Our paths in life may be difficult to travel. But we don’t always have to travel them alone. There can be people or groups that help us along the path, helping us along with thoughtful, inquiring conversation or a steadying hand to hold.

There are times it can be good to pause on the path. Benches or comfortable places can provide  respite, allowing us to regain our strength and our focus. 

There may be obstacles. Sometimes barriers along the way can make us want to give up, turn around, and quit. Our creativity and perseverance will be tested. Life experiences can help us recognize and overcome these road blocks. 

Since I have started working at a place that helps adults navigate the world of mental health, I am more aware of my own mental wellness needs and just how staggering life can be. Not everyone has choice, as too many of life’s circumstances have them on a singular path. 

I believe in hope and I believe in kindness; I believe that recovery is possible for everyone. But yet, on this silent, snowy morning, I paused on this non-diverging path, devoid of choices. I compared this path to life. People handle the challenges of life differently.
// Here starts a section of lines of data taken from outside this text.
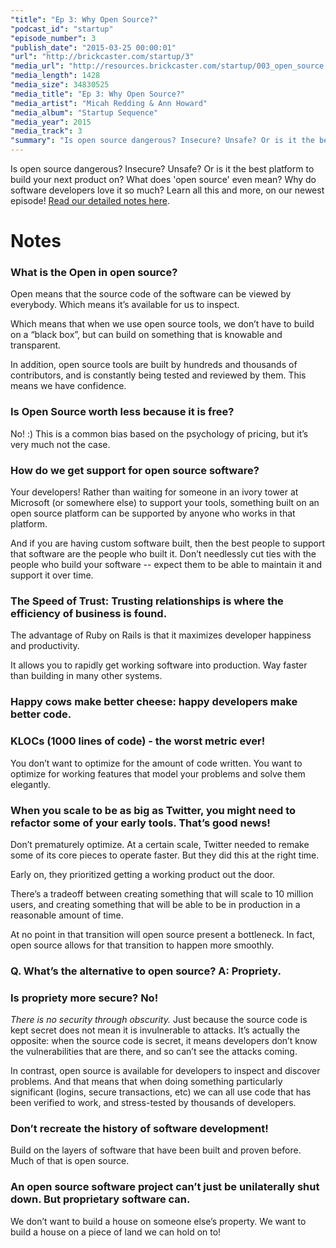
 ```yaml
---
"title": "Ep 3: Why Open Source?"
"podcast_id": "startup"
"episode_number": 3
"publish_date": "2015-03-25 00:00:01"
"url": "http://brickcaster.com/startup/3"
"media_url": "http://resources.brickcaster.com/startup/003_open_source.mp3"
"media_length": 1428
"media_size": 34830525
"media_title": "Ep 3: Why Open Source?"
"media_artist": "Micah Redding & Ann Howard"
"media_album": "Startup Sequence"
"media_year": 2015
"media_track": 3
"summary": "Is open source dangerous? Insecure? Unsafe? Or is it the best platform to build your next product on? What does 'open source' even mean? Why do software developers love it so much? Learn all this and more, on our newest episode!"
---
```


Is open source dangerous? Insecure? Unsafe? Or is it the best platform to build your next product on? What does 'open source' even mean? Why do software developers love it so much? Learn all this and more, on our newest episode! [Read our detailed notes here](http://brickcaster.com/startup/3).

# Notes

### What is the Open in open source?
Open means that the source code of the software can be viewed by everybody. Which means it’s available for us to inspect.

Which means that when we use open source tools, we don’t have to build on a “black box”, but can build on something that is knowable and transparent.

In addition, open source tools are built by hundreds and thousands of contributors, and is constantly being tested and reviewed by them. This means we have confidence.

### Is Open Source worth less because it is free?
No! :) This is a common bias based on the psychology of pricing, but it’s very much not the case.

### How do we get support for open source software?
Your developers! Rather than waiting for someone in an ivory tower at Microsoft (or somewhere else) to support your tools, something built on an open source platform can be supported by anyone who works in that platform.

And if you are having custom software built, then the best people to support that software are the people who built it. Don’t needlessly cut ties with the people who build your software -- expect them to be able to maintain it and support it over time.

### The Speed of Trust: Trusting relationships is where the efficiency of business is found.

The advantage of Ruby on Rails is that it maximizes developer happiness and productivity.

It allows you to rapidly get working software into production. Way faster than building in many other systems.

### Happy cows make better cheese: happy developers make better code.

### KLOCs (1000 lines of code) - the worst metric ever!

You don’t want to optimize for the amount of code written. You want to optimize for working features that model your problems and solve them elegantly.

### When you scale to be as big as Twitter, you might need to refactor some of your early tools. That’s good news!

Don’t prematurely optimize. At a certain scale, Twitter needed to remake some of its core pieces to operate faster. But they did this at the right time.

Early on, they prioritized getting a working product out the door.

There’s a tradeoff between creating something that will scale to 10 million users, and creating something that will be able to be in production in a reasonable amount of time.

At no point in that transition will open source present a bottleneck. In fact, open source allows for that transition to happen more smoothly.

### Q. What’s the alternative to open source? A: Propriety.

### Is propriety more secure? No!

*There is no security through obscurity.* Just because the source code is kept secret does not mean it is invulnerable to attacks. It’s actually the opposite: when the source code is secret, it means developers don’t know the vulnerabilities that are there, and so can’t see the attacks coming.

In contrast, open source is available for developers to inspect and discover problems. And that means that when doing something particularly significant (logins, secure transactions, etc) we can all use code that has been verified to work, and stress-tested by thousands of developers.

### Don’t recreate the history of software development!

Build on the layers of software that have been built and proven before. Much of that is open source.

### An open source software project can’t just be unilaterally shut down. But proprietary software can.

We don’t want to build a house on someone else’s property. We want to build a house on a piece of land we can hold on to!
I believe we are all connected and I’m motivated to continue to provide support for those who need help with life, while at the same time, leaning on those who assist me when my own way forward seems to be through a briar patch.

I continued on my way, accepting that moving forward was my only option, and knowing that my life path surrounds me with beauty and wonder. My path didn’t diverge in the woods, but that’s okay, I made the most of it anyway.